What you should do:
Nothing but a number should be given: how many lines in the entries below include the string "example".

────────────────────────────────────────

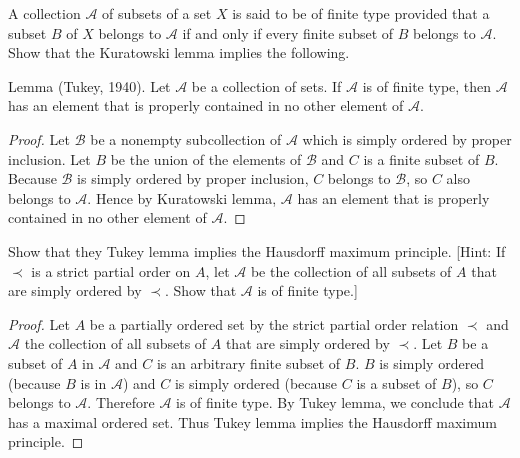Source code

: \begin{exercise}\label{chapter1:section11:exercise6}
    A collection $\mathscr{A}$ of subsets of a set $X$ is said to be of finite type provided that a subset $B$ of $X$ belongs to $\mathscr{A}$ if and only if every finite subset of $B$ belongs to $\mathscr{A}$. Show that the Kuratowski lemma implies the following.

    Lemma (Tukey, 1940). Let $\mathscr{A}$ be a collection of sets. If $\mathscr{A}$ is of finite type, then $\mathscr{A}$ has an element that is properly contained in no other element of $\mathscr{A}$.
\end{exercise}

\begin{proof}
    Let $\mathscr{B}$ be a nonempty subcollection of $\mathscr{A}$ which is simply ordered by proper inclusion. Let $B$ be the union of the elements of $\mathscr{B}$ and $C$ is a finite subset of $B$. Because $\mathscr{B}$ is simply ordered by proper inclusion, $C$ belongs to $\mathscr{B}$, so $C$ also belongs to $\mathscr{A}$. Hence by Kuratowski lemma, $\mathscr{A}$ has an element that is properly contained in no other element of $\mathscr{A}$.
\end{proof}

\begin{exercise}\label{chapter1:section11:exercise7}
    Show that they Tukey lemma implies the Hausdorff maximum principle. [Hint: If $\prec$ is a strict partial order on $A$, let $\mathscr{A}$ be the collection of all subsets of $A$ that are simply ordered by $\prec$. Show that $\mathscr{A}$ is of finite type.]
\end{exercise}

\begin{proof}
    Let $A$ be a partially ordered set by the strict partial order relation $\prec$ and $\mathscr{A}$ the collection of all subsets of $A$ that are simply ordered by $\prec$. Let $B$ be a subset of $A$ in $\mathscr{A}$ and $C$ is an arbitrary finite subset of $B$. $B$ is simply ordered (because $B$ is in $\mathscr{A}$) and $C$ is simply ordered (because $C$ is a subset of $B$), so $C$ belongs to $\mathscr{A}$. Therefore $\mathscr{A}$ is of finite type. By Tukey lemma, we conclude that $\mathscr{A}$ has a maximal ordered set. Thus Tukey lemma implies the Hausdorff maximum principle.
\end{proof}

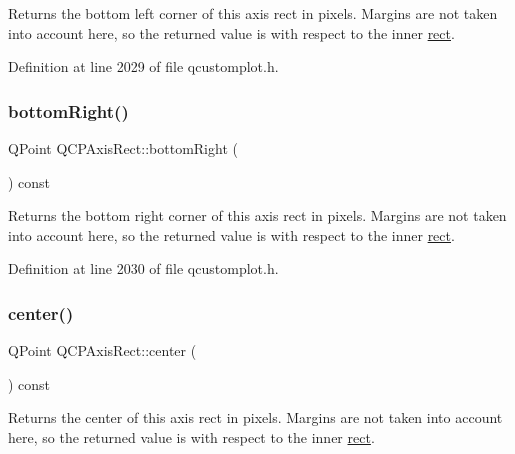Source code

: Returns the bottom left corner of this axis rect in pixels. Margins are not taken into account here, so the returned value is with respect to the inner \hyperlink{class_q_c_p_layout_element_a208effccfe2cca4a0eaf9393e60f2dd4}{rect}. 

Definition at line 2029 of file qcustomplot.\+h.

\mbox{\label{class_q_c_p_axis_rect_a36dac884ec8fa3a3a2f3842ca7b7d32d}} 
\subsubsection{\texorpdfstring{bottom\+Right()}{bottomRight()}}
{\footnotesize\ttfamily Q\+Point Q\+C\+P\+Axis\+Rect\+::bottom\+Right (\begin{DoxyParamCaption}{ }\end{DoxyParamCaption}) const\hspace{0.3cm}{\ttfamily [inline]}}

Returns the bottom right corner of this axis rect in pixels. Margins are not taken into account here, so the returned value is with respect to the inner \hyperlink{class_q_c_p_layout_element_a208effccfe2cca4a0eaf9393e60f2dd4}{rect}. 

Definition at line 2030 of file qcustomplot.\+h.

\mbox{\label{class_q_c_p_axis_rect_ade3aef874bafcec6dd16174fba44c0b1}} 
\subsubsection{\texorpdfstring{center()}{center()}}
{\footnotesize\ttfamily Q\+Point Q\+C\+P\+Axis\+Rect\+::center (\begin{DoxyParamCaption}{ }\end{DoxyParamCaption}) const\hspace{0.3cm}{\ttfamily [inline]}}

Returns the center of this axis rect in pixels. Margins are not taken into account here, so the returned value is with respect to the inner \hyperlink{class_q_c_p_layout_element_a208effccfe2cca4a0eaf9393e60f2dd4}{rect}. 

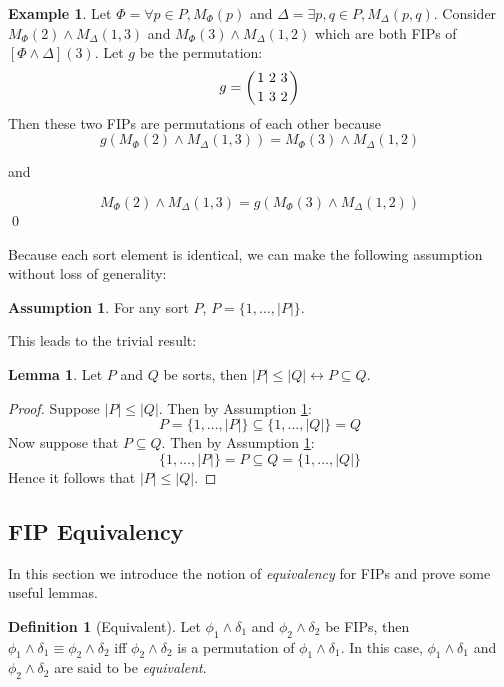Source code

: \documentclass[12pt]{article}
\theoremstyle{definition}
\newtheorem{assumption}{Assumption}
\newtheorem{lemma}{Lemma}
\newtheorem{definition}{Definition}
\newtheorem{example}{Example}
\theoremstyle{remark}
\newcommand{\msp}{\text{ }}
\newcommand{\perm}{\genfrac{}{}{0pt}{}}
\begin{document}
\begin{example}
  Let $\Phi = \forall p \in P, M_{\Phi}(p)$ and $\Delta = \exists p,q \in P, M_{\Delta}(p,q)$.  Consider $M_{\Phi}(2) \land M_{\Delta}(1,3)$ and $M_{\Phi}(3) \land M_{\Delta}(1,2)$ which are both FIPs of $[\Phi\land\Delta](3)$.  Let $g$ be the permutation:
  $$g = \left(\perm{1 \msp 2 \msp 3}{1 \msp 3 \msp 2}\right)$$
  Then these two FIPs are permutations of each other because
  $$g(M_{\Phi}(2) \land M_{\Delta}(1,3)) = M_{\Phi}(3) \land M_{\Delta}(1,2)$$
  \begin{center}
    and
  \end{center}
  $$M_{\Phi}(2) \land M_{\Delta}(1,3) = g(M_{\Phi}(3) \land M_{\Delta}(1,2))$$
  \qed
\end{example}

\noindent Because each sort element is identical, we can make the following assumption without loss of generality:

\begin{assumption}
  \label{asmp:sort}
  For any sort $P$, $P = \{1,...,|P|\}$.  
\end{assumption}

\noindent This leads to the trivial result:

\begin{lemma}
  \label{lem:monot-card}
  Let $P$ and $Q$ be sorts, then $|P| \leq |Q| \leftrightarrow P \subseteq Q$.  
\end{lemma}
\begin{proof}
  Suppose $|P| \leq |Q|$.  Then by Assumption \ref{asmp:sort}:
  $$P = \{1,...,|P|\} \subseteq \{1,...,|Q|\} = Q$$
  Now suppose that $P \subseteq Q$.  Then by Assumption \ref{asmp:sort}:
  $$\{1,...,|P|\} = P \subseteq Q = \{1,...,|Q|\}$$
  Hence it follows that $|P| \leq |Q|$.
\end{proof}


\subsection{FIP Equivalency}

In this section we introduce the notion of \textit{equivalency} for FIPs and prove some useful lemmas.

\begin{definition}[Equivalent]
  Let $\phi_1\land\delta_1$ and $\phi_2\land\delta_2$ be FIPs, then $\phi_1\land\delta_1 \equiv \phi_2\land\delta_2$ iff $\phi_2\land\delta_2$ is a permutation of $\phi_1\land\delta_1$.  In this case, $\phi_1\land\delta_1$ and $\phi_2\land\delta_2$ are said to be \textit{equivalent}.
\end{definition}
\end{document}
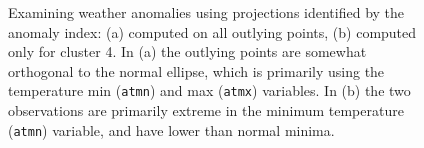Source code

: \documentclass[
  12pt,
]{interact}
\begin{document}
\begin{figure}

\begin{minipage}{0.50\linewidth}



\end{minipage}%
%
\begin{minipage}{0.50\linewidth}



\end{minipage}%

\caption{\label{fig-weather}Examining weather anomalies using
projections identified by the anomaly index: (a) computed on all
outlying points, (b) computed only for cluster 4. In (a) the outlying
points are somewhat orthogonal to the normal ellipse, which is primarily
using the temperature min (\texttt{atmn}) and max (\texttt{atmx})
variables. In (b) the two observations are primarily extreme in the
minimum temperature (\texttt{atmn}) variable, and have lower than normal
minima.}

\end{figure}%
\end{document}
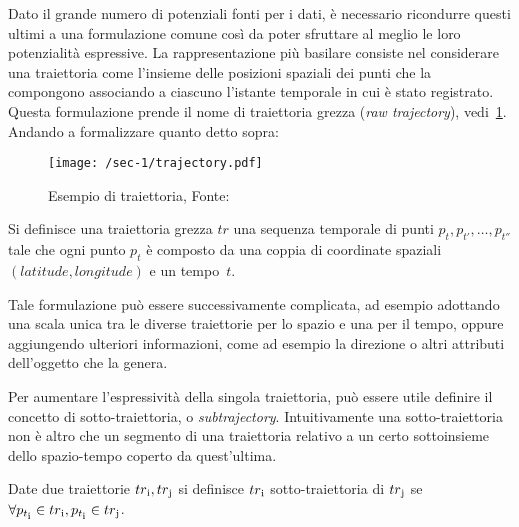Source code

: Dato il grande numero di potenziali fonti per i dati, è necessario ricondurre questi ultimi a una formulazione comune
così da poter sfruttare al meglio le loro potenzialità espressive.
La rappresentazione più basilare consiste nel considerare una traiettoria come l'insieme delle posizioni
spaziali dei punti che la compongono associando a ciascuno l'istante temporale in cui è stato registrato.
Questa formulazione prende il nome di traiettoria grezza (\textit{raw trajectory}), vedi~\cref{fig:chap-1:trajectory}.
Andando a formalizzare quanto detto sopra:

\begin{figure}
  \centering
  \texttt{[image: /sec-1/trajectory.pdf]}
  \caption{Esempio di traiettoria, Fonte:~\cite{Feng2016ASO}}%
  \label{fig:chap-1:trajectory}
\end{figure}

\theoremstyle{definition}
\begin{definition}[Traiettoria]

  Si definisce una traiettoria grezza \(tr\) una sequenza temporale di punti \({p_{t}, p_{t'},\ldots, p_{t''}}\)
  tale che ogni punto \(p_{t}\) è composto da una coppia di coordinate spaziali \((latitude, longitude)\) e un tempo~\(t\).

\end{definition}

Tale formulazione può essere successivamente complicata, ad esempio adottando
una scala unica tra le diverse traiettorie per lo spazio e una per il tempo, oppure aggiungendo ulteriori informazioni, come ad esempio la direzione o altri attributi
dell'oggetto che la genera.

Per aumentare l'espressività della singola traiettoria, può essere utile definire il concetto di sotto-traiettoria, o \textit{subtrajectory}.
Intuitivamente una sotto-traiettoria non è altro che un segmento di una traiettoria relativo a un certo sottoinsieme dello spazio-tempo coperto da quest'ultima.

\begin{definition}

  Date due traiettorie \(tr\textsubscript{i}, tr\textsubscript{j}\) si definisce  \(tr\textsubscript{i}\) sotto-traiettoria di \(tr\textsubscript{j}\) se \(\forall p_{t\textsubscript{i}} \in tr\textsubscript{i}, p_{t\textsubscript{i}} \in tr\textsubscript{j}\).

\end{definition}

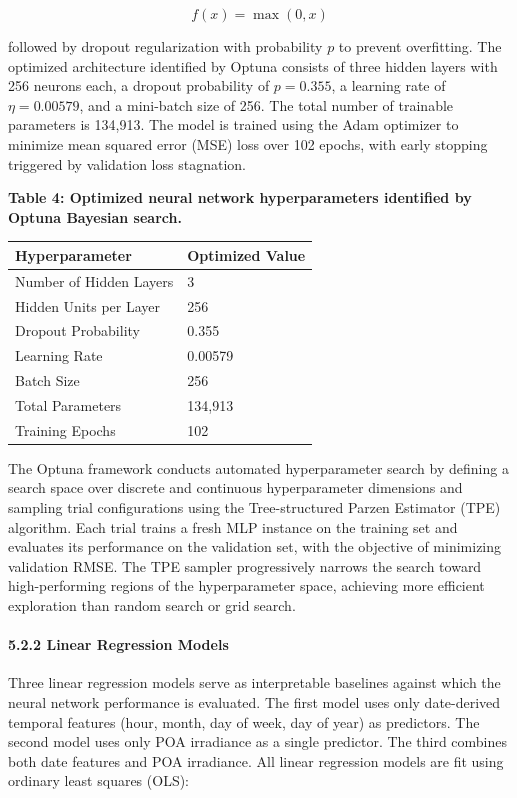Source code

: \documentclass[
  11pt,
]{article}
\newcounter{none} %
\begin{document}
\[f(x) = \max(0, x)\]

followed by dropout regularization with probability \(p\) to prevent
overfitting. The optimized architecture identified by Optuna consists of
three hidden layers with 256 neurons each, a dropout probability of
\(p = 0.355\), a learning rate of \(\eta = 0.00579\), and a mini-batch
size of 256. The total number of trainable parameters is 134,913. The
model is trained using the Adam optimizer to minimize mean squared error
(MSE) loss over 102 epochs, with early stopping triggered by validation
loss stagnation.

\textbf{Table 4: Optimized neural network hyperparameters identified by
Optuna Bayesian search.}

{\def\LTcaptype{none} %
\begin{longtable}[]{@{}ll@{}}
\toprule\noalign{}
Hyperparameter & Optimized Value \\
\midrule\noalign{}
\endhead
\bottomrule\noalign{}
\endlastfoot
Number of Hidden Layers & 3 \\
Hidden Units per Layer & 256 \\
Dropout Probability & 0.355 \\
Learning Rate & 0.00579 \\
Batch Size & 256 \\
Total Parameters & 134,913 \\
Training Epochs & 102 \\
\end{longtable}
}

The Optuna framework conducts automated hyperparameter search by
defining a search space over discrete and continuous hyperparameter
dimensions and sampling trial configurations using the Tree-structured
Parzen Estimator (TPE) algorithm. Each trial trains a fresh MLP instance
on the training set and evaluates its performance on the validation set,
with the objective of minimizing validation RMSE. The TPE sampler
progressively narrows the search toward high-performing regions of the
hyperparameter space, achieving more efficient exploration than random
search or grid search.

\paragraph{5.2.2 Linear Regression
Models}\label{linear-regression-models}

Three linear regression models serve as interpretable baselines against
which the neural network performance is evaluated. The first model uses
only date-derived temporal features (hour, month, day of week, day of
year) as predictors. The second model uses only POA irradiance as a
single predictor. The third combines both date features and POA
irradiance. All linear regression models are fit using ordinary least
squares (OLS):
\end{document}

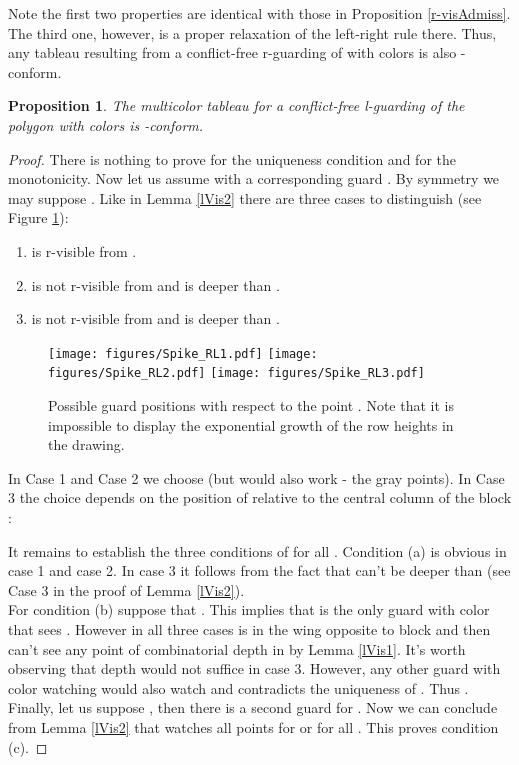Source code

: \documentclass[a4paper,USenglish,numberwithinsect]{lipics}
\theoremstyle{plain}
\newtheorem{proposition}[theorem]{Proposition}
\begin{document}
Note the first two properties are identical with
those 
in Proposition \ref{r-visAdmiss}.
The third one, however,  is a proper relaxation of the left-right rule  there.
Thus, any tableau  resulting from a conflict-free
r-guarding
of  with  colors is also -conform.
\begin{proposition} \label{l-visAdmiss}
The multicolor tableau   for a
conflict-free
l-guarding of the polygon  with  colors is
-conform.
\end{proposition}
\begin{proof}
There is nothing to prove for the uniqueness condition and for the
monotonicity.
Now let us assume  with a
corresponding guard .
By symmetry we may suppose . Like in  Lemma
\ref{lVis2}
there are three cases to distinguish (see Figure \ref{three_guard_pos}):
\begin{enumerate}
\item  is r-visible from .
\item  is not r-visible from  and  is deeper than .
\item   is not r-visible from  and  is deeper than .
\end{enumerate}
\begin{figure}
\centering
\texttt{[image: figures/Spike\_RL1.pdf]}\quad\quad
\texttt{[image: figures/Spike\_RL2.pdf]}
\texttt{[image: figures/Spike\_RL3.pdf]}
\caption{Possible guard positions  with respect to the
point . Note that it is impossible to
  display the exponential growth of the row heights in the drawing.}
\label{three_guard_pos}
\end{figure}
In Case 1 and Case 2 we choose  (but  would also work -
the gray points).
In Case 3 the choice depends on the position of  relative to the central
column  of the block :

It remains to establish the three conditions of  for all
. Condition (a) is obvious in case 1 and case 2. In
case 3 it follows from
the fact that  can't be deeper than  (see
Case 3 in the proof of
Lemma \ref{lVis2}).
\\
For condition (b) suppose that  . This implies that 
is the only guard with
color  that sees . However in all three
cases  is in the wing opposite  to  block  and then 
can't see any point of
combinatorial depth  in  by Lemma \ref{lVis1}.
It's worth observing that
depth   would not suffice in case 3.
However, any other guard with color  watching  would also watch 
 and
contradicts the uniqueness of . Thus .
\\
Finally, let us suppose , then there is a second
guard 
for  . Now  we can conclude from  Lemma \ref{lVis2} that 
watches
all  points  for    or for all .
This proves condition (c).
\end{proof}
\end{document}
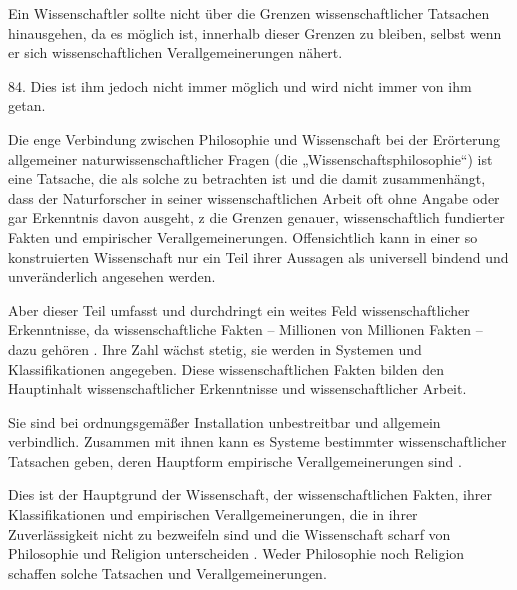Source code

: \documentclass[11pt,a4paper]{book}
\begin{document}
Ein Wissenschaftler sollte nicht über die Grenzen wissenschaftlicher Tatsachen hinausgehen, da es möglich ist, innerhalb dieser Grenzen zu bleiben, selbst wenn er sich wissenschaftlichen Verallgemeinerungen nähert.



84. Dies ist ihm jedoch nicht immer möglich und wird nicht immer von ihm getan.



Die enge Verbindung zwischen Philosophie und Wissenschaft bei der Erörterung allgemeiner naturwissenschaftlicher Fragen (die „Wissenschaftsphilosophie“) ist eine Tatsache, die als solche zu betrachten ist und die damit zusammenhängt, dass der Naturforscher in seiner wissenschaftlichen Arbeit oft ohne Angabe oder gar Erkenntnis davon ausgeht, z die Grenzen genauer, wissenschaftlich fundierter Fakten und empirischer Verallgemeinerungen. Offensichtlich kann in einer so konstruierten Wissenschaft nur ein Teil ihrer Aussagen als universell bindend und unveränderlich angesehen werden.



Aber dieser Teil umfasst und durchdringt ein weites Feld wissenschaftlicher Erkenntnisse, da wissenschaftliche Fakten -- Millionen von Millionen Fakten -- dazu gehören . Ihre Zahl wächst stetig, sie werden in Systemen und Klassifikationen angegeben. Diese wissenschaftlichen Fakten bilden den Hauptinhalt wissenschaftlicher Erkenntnisse und wissenschaftlicher Arbeit.



Sie sind bei ordnungsgemäßer Installation unbestreitbar und allgemein verbindlich. Zusammen mit ihnen kann es Systeme bestimmter wissenschaftlicher Tatsachen geben, deren Hauptform empirische Verallgemeinerungen sind .



Dies ist der Hauptgrund der Wissenschaft, der wissenschaftlichen Fakten, ihrer Klassifikationen und empirischen Verallgemeinerungen, die in ihrer Zuverlässigkeit nicht zu bezweifeln sind und die Wissenschaft scharf von Philosophie und Religion unterscheiden . Weder Philosophie noch Religion schaffen solche Tatsachen und Verallgemeinerungen.
\end{document}
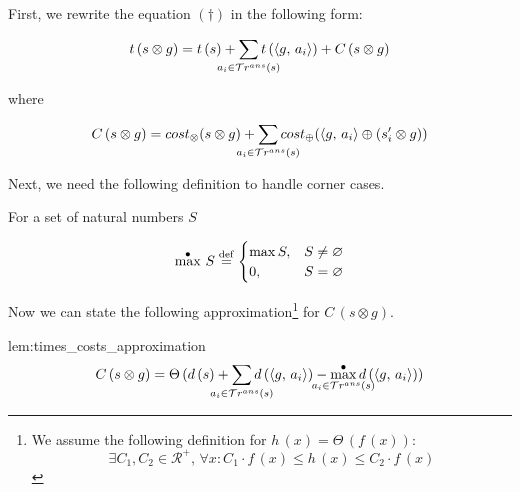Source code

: First, we rewrite the equation $(\dagger)$ in the following form:

\[ t\,(s \otimes g)  =  t\,(s) + \smashoperator[lr]{\sum\limits_{a_i \in \tra{s}}} t\,(\taskst{g}{a_i}) + C\,(s \otimes g) \]

where

\[ C\,(s \otimes g) = \costconj{s}{g} + \smashoperator[lr]{\sum\limits_{a_i \in \tra{s}}} \costdisj{\taskst{g}{a_i}}{(s'_i \otimes g)} \]

Next, we need the following definition to handle corner cases.

\begin{comment}
\begin{definition}
Let $E$ be a set of environments, $g$~--- a goal. Then we call the value

\[
\alpha\,(g, E) = \argmax{e \in E} d\,(\taskst{g}{e})
\]

a \emph{pincipal environment}.
\end{definition}

In other words, $\alpha\,(g, E)$ is an element of $E$ which delivers the longest trace of $g$.
\end{comment}

\begin{definition}

For a set of natural numbers $S$

\[
\max^{\bullet} \, S \overset{\mathrm{def}}{=}
\begin{cases}
\max S,  & S \ne \varnothing \\
0, & S = \varnothing\\
\end{cases}
\]

\end{definition}


Now we can state the following approximation\footnote{We assume the following definition for
$h\,(x) = \Theta\,(f\,(x))$: \[\exists C_1, C_2 \in \mathcal{R^{+}}, \, \forall x : C_1 \cdot f\,(x) \le h\,(x) \le C_2 \cdot f\,(x) \]}
for $C\,(s \otimes g)$.

\begin{replemma}{lem:times_costs_approximation}
\[
C\,(s \otimes g) =
\Theta\,(d\,(s) + \smashoperator[lr]{\sum\limits_{a_i \in \tra{s}}} d\,(\taskst{g}{a_i}) - \smashoperator{\maxd\limits_{a_i \in \tra{s}}} d\,(\taskst{g}{a_i}))	
\]
\end{replemma}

────────────────────────────────────────

Exercise result:
3